By trying a size, noting the result, and then going smaller!
For nymphing, I think a lot of people use an average size (14-16) for their point fly and something smaller (20+) for their dropper. The attached somewhat older hatch chart could also be used as a reference.
P.S. You could also stop in and ask at Beavers Bend Fly Shop!
You can fish really any size trout fly and catch fish. But if you’re trying to “match the hatch” you would need to determine what the fish are eating. If there is a hatch in progress, guesstimate the size of the adults as you see them flying by you, landing on vegetation, or floating downstream. Sometimes people sample insects by turning over rocks. However, this just tells you what kind of bugs are in the river and not necessarily what is actually drifting in the river. Seining foam/bubble lines can give you a better idea of what’s drifting. Choose patterns that match the size/shape/profile of any food sources you find.
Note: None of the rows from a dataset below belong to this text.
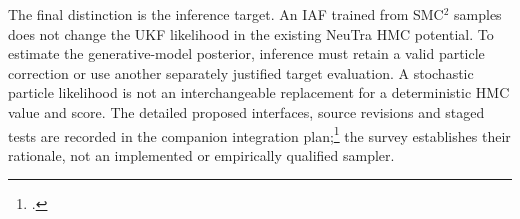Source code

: The final distinction is the inference target. An IAF trained from SMC$^2$
samples does not change the UKF likelihood in the existing NeuTra HMC
potential. To estimate the generative-model posterior, inference must
retain a valid particle correction or use another separately justified
target evaluation. A stochastic particle likelihood is not an interchangeable
replacement for a deterministic HMC value and score. The detailed proposed
interfaces, source revisions and staged tests are recorded in the companion
integration plan;\footnote{\raggedright
\def\UrlBreaks{\do\/\do\-}
.\par}
the survey establishes their rationale, not an implemented
or empirically qualified sampler.
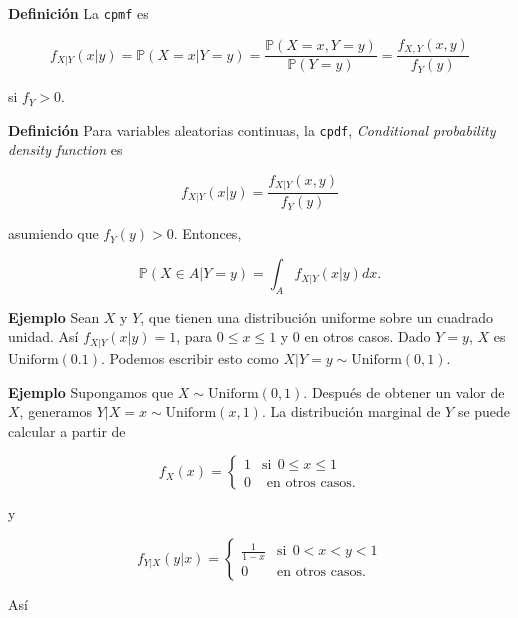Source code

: \documentclass{article}\usepackage[]{graphicx}\usepackage[]{color}
\begin{document}
\vspace{0.4cm}

\textbf{Definici\'on} La \texttt{cpmf} es

\[
f_{X|Y}(x|y) = \mathbb{P}(X = x| Y=y) = \frac{\mathbb{P}(X = x, Y=y)}{\mathbb{P}(Y = y)} = \frac{f_{X,Y}(x,y)}{f_{Y}(y)}
\]

\vspace{0.2cm}

si $f_{Y} > 0$.

\vspace{0.2cm}

\textbf{Definici\'on} Para variables aleatorias continuas, la \texttt{cpdf}, \textit{Conditional probability density function} es

\[
f_{X|Y}(x|y) = \frac{f_{X|Y}(x,y)}{f_{Y}(y)}
\]

\vspace{0.3cm}

asumiendo que $f_{Y}(y) > 0$. Entonces,

\[
\mathbb{P}(X \in A| Y=y) = \int_{A}f_{X|Y}(x|y)dx.
\]

\vspace{0.5cm}

\textbf{Ejemplo} Sean $X$ y $Y$, que tienen una distribuci\'on uniforme sobre un cuadrado unidad. As\'i $f_{X|Y}(x|y) = 1$, para $0 \leq x \leq 1$ y $0$ en otros casos. Dado $Y =y$, $X$ es $\mbox{Uniform}(0.1)$. Podemos escribir esto como $X|Y = y \sim \mbox{Uniform}(0,1)$.

\vspace{0.5cm}

\textbf{Ejemplo} Supongamos que $X \sim \mbox{Uniform}(0,1)$. Despu\'es de obtener un valor de $X$, generamos $Y|X = x \sim \mbox{Uniform}(x,1)$. La distribuci\'on marginal de $Y$ se puede calcular a partir de

\[
f_{X}(x) = \begin{cases}
1 & \mbox{si}\ \ 0 \leq x \leq 1\\
0 & \mbox{ en otros casos}.
\end{cases}
\]

y 

\[
f_{Y|X}(y|x) = \begin{cases}
\frac{1}{1 -x}& \mbox{si}\ \ 0 < x < y < 1 \\
0 & \mbox{en otros casos}.
\end{cases}
\]

\vspace{0.3cm}

As\'i
\end{document}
I recommend buying a package of several paint strainers. They fit over your net and work great. The white mesh makes finding the bugs easy.
If you are sight fishing a nymph or a dry fly and get a refusal, either your presentation may be dragging, or your fly could be too large. Try downsizing your tippet and chose a smaller fly.
Another good tactic if you’re nymphing is chose one fly that’s an attractor pattern and the other that better matches the naturals. An example could be an egg pattern and a midge (a great winter combo).